The centers of this interest in the mountains of Tennessee were Maryville and Knoxville. Around these towns were found a goodly number of white persons interested in the elevation of the colored people. There developed such an antislavery sentiment in the former town that half of the students of the Maryville Theological Seminary became abolitionists by 1841.[1] They were then advocating the social uplift of Negroes through the local organ, the Maryville Intelligencer. From this nucleus of antislavery men developed a community with ideals not unlike those of Berea.[2]

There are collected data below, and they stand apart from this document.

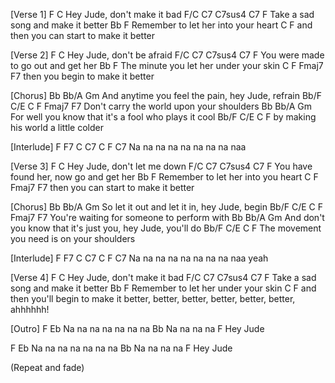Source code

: [Verse 1]
F                   C
Hey Jude, don't make it bad
F/C C7  C7sus4   C7      F
Take a   sad song and make it better
Bb                          F
Remember to let her into your heart
C                F
and then you can start to make it better

[Verse 2]
F               C
Hey Jude, don't be afraid
F/C  C7   C7sus4 C7      F
You were made to  go out and get her
Bb                            F
The minute you let her under your skin
C              F        Fmaj7 F7
then you begin to make it better

[Chorus]
Bb        Bb/A    Gm
And anytime you feel the pain, hey Jude, refrain
Bb/F      C/E    C        F         Fmaj7 F7
Don't carry the world upon your shoulders
Bb       Bb/A     Gm
For well you know that it's a fool who plays it cool
Bb/F       C/E     C      F
by making his world a little colder

[Interlude]
F         F7      C      C7        C  F  C7
Na na na  na na   na na  na naa

[Verse 3]
F                  C
Hey Jude, don't let me down
F/C  C7    C7sus4   C7     F
You have found her, now go and get her
Bb                         F
Remember to let her into you heart
C                F       Fmaj7  F7
then you can start to make it better

[Chorus]
Bb      Bb/A    Gm
So let it out and let it in, hey Jude, begin
Bb/F        C/E     C     F            Fmaj7  F7
You're waiting for someone to perform with
Bb       Bb/A         Gm
And don't you know that it's just you, hey Jude, you'll do
Bb/F         C/E     C       F
The movement you need is on your shoulders

[Interlude]
F         F7      C      C7        C  F  C7
Na na na  na na   na na  na naa    yeah

[Verse 4]
F                   C
Hey Jude, don't make it bad
F/C C7  C7sus4   C7      F
Take a   sad song and make it better
Bb                           F
Remember to let her under your skin
C                F
and then you'll begin to make it better, better, better, better, better, better, ahhhhhh!

[Outro]
F          Eb
Na na na   na na na na
Bb
Na na na na
F
Hey Jude

F          Eb
Na na na   na na na na
Bb
Na na na na
F
Hey Jude


(Repeat and fade)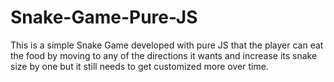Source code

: # Snake-Game-Pure-JS
This is a simple Snake Game developed with pure JS that the player can eat the food by moving to any of the directions it wants and increase its snake size by one but it still needs to get customized more over time.
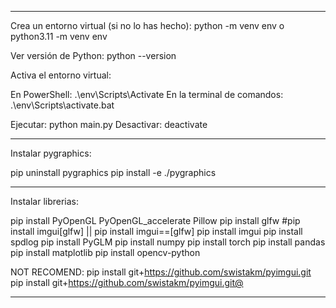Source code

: ----------------------------------------------------------------

Crea un entorno virtual (si no lo has hecho): python -m venv env
o python3.11 -m venv env

Ver versión de Python: python --version

Activa el entorno virtual:

En PowerShell: .\env\Scripts\Activate
En la terminal de comandos: .\env\Scripts\activate.bat

Ejecutar: python main.py
Desactivar: deactivate

----------------------------------------------------------------

Instalar pygraphics:

pip uninstall pygraphics
pip install -e ./pygraphics

----------------------------------------------------------------

Instalar librerias:

pip install PyOpenGL PyOpenGL_accelerate Pillow
pip install glfw
#pip install imgui[glfw] || pip install imgui==<version>[glfw]
pip install imgui
pip install spdlog
pip install PyGLM
pip install numpy
pip install torch
pip install pandas
pip install matplotlib
pip install opencv-python

NOT RECOMEND: pip install git+https://github.com/swistakm/pyimgui.git
pip install git+https://github.com/swistakm/pyimgui.git@<tag-branch-or-commit>

----------------------------------------------------------------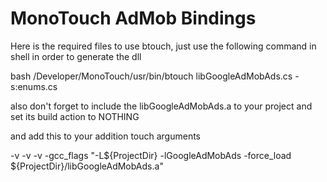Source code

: MonoTouch AdMob Bindings
========================

Here is the required files to use btouch, just use the following command 
in shell in order to generate the dll

bash /Developer/MonoTouch/usr/bin/btouch libGoogleAdMobAds.cs -s:enums.cs

also don't forget to include the libGoogleAdMobAds.a to your project and
set its build action to NOTHING

and add this to your addition touch arguments

-v -v -v -gcc_flags "-L${ProjectDir} -lGoogleAdMobAds -force_load ${ProjectDir}/libGoogleAdMobAds.a"


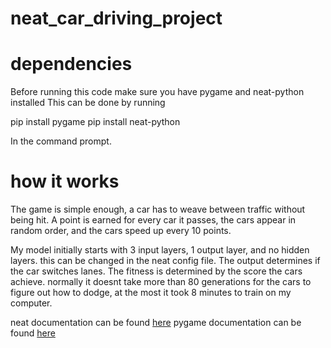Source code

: # neat_car_driving_project

# dependencies
  Before running this code make sure you have pygame and neat-python installed
  This can be done by running
    
  pip install pygame
  pip install neat-python
    
  In the command prompt.
  
  # how it works
  
The game is simple enough, a car has to weave between traffic without being hit. A point is earned for every car it passes, the cars appear in random order, and the cars speed up every 10 points.

My model initially starts with 3 input layers, 1 output layer, and no hidden layers. this can be changed in the neat config file. The output determines if the car switches lanes.
The fitness is determined by the score the cars achieve. normally it doesnt take more than 80 generations for the cars to figure out how to dodge, at the most it took 8 minutes to train on my computer.

neat documentation can be found [here](https://neat-python.readthedocs.io/en/latest/index.html)
pygame documentation can be found [here](https://www.pygame.org/docs/)
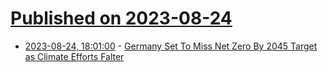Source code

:# [Published on 2023-08-24](index.md)

* [2023-08-24, 18:01:00](https://news.slashdot.org/story/23/08/24/1739253/germany-set-to-miss-net-zero-by-2045-target-as-climate-efforts-falter?utm_source=rss1.0mainlinkanon&utm_medium=feed) - [Germany Set To Miss Net Zero By 2045 Target as Climate Efforts Falter](https://news.slashdot.org/story/23/08/24/1739253/germany-set-to-miss-net-zero-by-2045-target-as-climate-efforts-falter?utm_source=rss1.0mainlinkanon&utm_medium=feed)
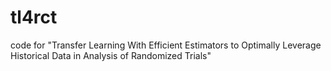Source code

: # tl4rct
code for "Transfer Learning With Efficient Estimators to Optimally Leverage Historical Data in Analysis of Randomized Trials"
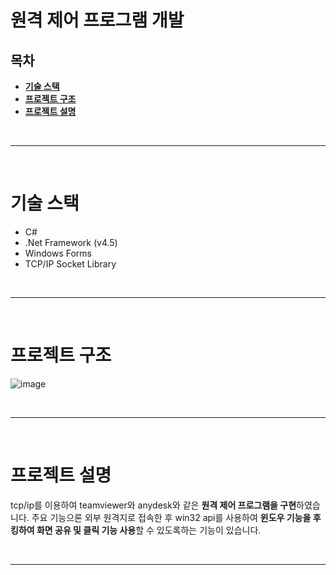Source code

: # 원격 제어 프로그램 개발

## 목차
* **[기술 스택](#기술-스택)**
* **[프로젝트 구조](#프로젝트-구조)**
* **[프로젝트 설명](#프로젝트-설명)**

<br><hr><br>

# 기술 스택
* C#
* .Net Framework (v4.5)
* Windows Forms
* TCP/IP Socket Library

<br><hr><br>

# 프로젝트 구조
![image](https://user-images.githubusercontent.com/97106584/182016551-6165c3dd-2a5b-4386-8528-34c1c156598f.png)

<br><hr><br>

# 프로젝트 설명
tcp/ip를 이용하여 teamviewer와 anydesk와 같은 **원격 제어 프로그램을 구현**하였습니다. 주요 기능으론 외부 원격지로 접속한 후 win32 api를 사용하여 **윈도우 기능을 후킹하여 화면 공유 및 클릭 기능 사용**할 수 있도록하는 기능이 있습니다. 

<br><hr><br>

[Footnote 1: Some of the liberal-mindedness of the people of Kentucky and Tennessee was found in the State of Missouri. The question of slavery there, however, was so ardently discussed and prominently kept before the people that while little was done to help the Negroes, much was done to reduce them to the plane of beasts. There was not so much of the tendency to wink at the violation of the law on the part of masters in teaching their slaves. But little could be accomplished by private teachers in the dissemination of information among Negroes after the free persons of color had been excluded from the State.]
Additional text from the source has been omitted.